▶ **Activity**:
Would you please return the lines of the material that contain the word "öğrenme"?

▶ **Data**:
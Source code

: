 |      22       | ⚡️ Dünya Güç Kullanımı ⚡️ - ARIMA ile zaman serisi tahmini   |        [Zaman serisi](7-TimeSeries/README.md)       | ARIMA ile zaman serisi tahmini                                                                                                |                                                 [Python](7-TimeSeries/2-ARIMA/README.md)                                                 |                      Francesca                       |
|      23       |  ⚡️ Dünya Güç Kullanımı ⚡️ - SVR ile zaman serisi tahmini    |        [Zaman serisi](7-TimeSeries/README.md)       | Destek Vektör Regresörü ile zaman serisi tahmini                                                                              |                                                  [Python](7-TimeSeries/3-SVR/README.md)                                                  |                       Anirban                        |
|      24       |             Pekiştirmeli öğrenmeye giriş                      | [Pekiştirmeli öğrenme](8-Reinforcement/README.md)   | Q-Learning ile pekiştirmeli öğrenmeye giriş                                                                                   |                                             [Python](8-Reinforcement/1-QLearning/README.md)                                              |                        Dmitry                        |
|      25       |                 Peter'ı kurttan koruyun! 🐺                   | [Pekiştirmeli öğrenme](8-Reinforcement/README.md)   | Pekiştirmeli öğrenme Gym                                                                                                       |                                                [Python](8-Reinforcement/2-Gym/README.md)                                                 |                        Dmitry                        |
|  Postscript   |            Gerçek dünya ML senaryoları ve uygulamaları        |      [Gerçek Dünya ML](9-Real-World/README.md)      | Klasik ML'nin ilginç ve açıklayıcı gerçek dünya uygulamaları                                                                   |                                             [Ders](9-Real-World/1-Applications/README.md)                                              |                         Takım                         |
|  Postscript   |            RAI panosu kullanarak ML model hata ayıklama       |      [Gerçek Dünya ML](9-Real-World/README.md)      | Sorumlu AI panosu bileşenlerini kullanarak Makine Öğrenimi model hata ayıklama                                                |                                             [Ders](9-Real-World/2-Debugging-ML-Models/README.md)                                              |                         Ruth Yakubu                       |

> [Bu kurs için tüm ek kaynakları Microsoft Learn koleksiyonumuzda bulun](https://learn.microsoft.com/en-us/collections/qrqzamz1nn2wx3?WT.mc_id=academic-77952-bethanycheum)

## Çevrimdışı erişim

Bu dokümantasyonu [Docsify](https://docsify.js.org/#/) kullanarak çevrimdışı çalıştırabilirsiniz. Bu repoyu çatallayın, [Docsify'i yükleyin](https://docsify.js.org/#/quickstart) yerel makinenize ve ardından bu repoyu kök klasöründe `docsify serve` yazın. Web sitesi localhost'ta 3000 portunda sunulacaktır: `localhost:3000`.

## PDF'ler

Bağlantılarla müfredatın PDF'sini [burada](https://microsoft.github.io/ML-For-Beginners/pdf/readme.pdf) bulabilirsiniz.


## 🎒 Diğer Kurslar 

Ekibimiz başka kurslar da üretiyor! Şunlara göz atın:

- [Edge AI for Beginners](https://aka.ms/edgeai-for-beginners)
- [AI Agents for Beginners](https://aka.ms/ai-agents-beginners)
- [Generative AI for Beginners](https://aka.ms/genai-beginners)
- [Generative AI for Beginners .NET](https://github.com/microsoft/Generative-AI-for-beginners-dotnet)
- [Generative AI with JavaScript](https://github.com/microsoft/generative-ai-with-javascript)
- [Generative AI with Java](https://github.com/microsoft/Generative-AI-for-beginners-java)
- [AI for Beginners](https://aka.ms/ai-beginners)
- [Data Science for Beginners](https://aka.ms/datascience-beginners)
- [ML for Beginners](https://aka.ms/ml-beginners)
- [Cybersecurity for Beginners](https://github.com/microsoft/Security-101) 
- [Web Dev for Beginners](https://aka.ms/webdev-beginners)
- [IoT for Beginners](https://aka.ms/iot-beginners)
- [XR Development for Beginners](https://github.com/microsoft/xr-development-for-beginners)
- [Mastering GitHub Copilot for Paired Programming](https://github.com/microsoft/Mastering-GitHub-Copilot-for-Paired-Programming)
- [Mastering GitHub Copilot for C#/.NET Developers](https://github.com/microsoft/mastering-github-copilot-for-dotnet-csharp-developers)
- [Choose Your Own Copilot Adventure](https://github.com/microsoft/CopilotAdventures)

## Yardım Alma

▶ **Your response**:
|      24       |             Pekiştirmeli öğrenmeye giriş                      | [Pekiştirmeli öğrenme](8-Reinforcement/README.md)   | Q-Learning ile pekiştirmeli öğrenmeye giriş                                                                                   |                                             [Python](8-Reinforcement/1-QLearning/README.md)                                              |                        Dmitry                        |
|      25       |                 Peter'ı kurttan koruyun! 🐺                   | [Pekiştirmeli öğrenme](8-Reinforcement/README.md)   | Pekiştirmeli öğrenme Gym                                                                                                       |                                                [Python](8-Reinforcement/2-Gym/README.md)                                                 |                        Dmitry                        |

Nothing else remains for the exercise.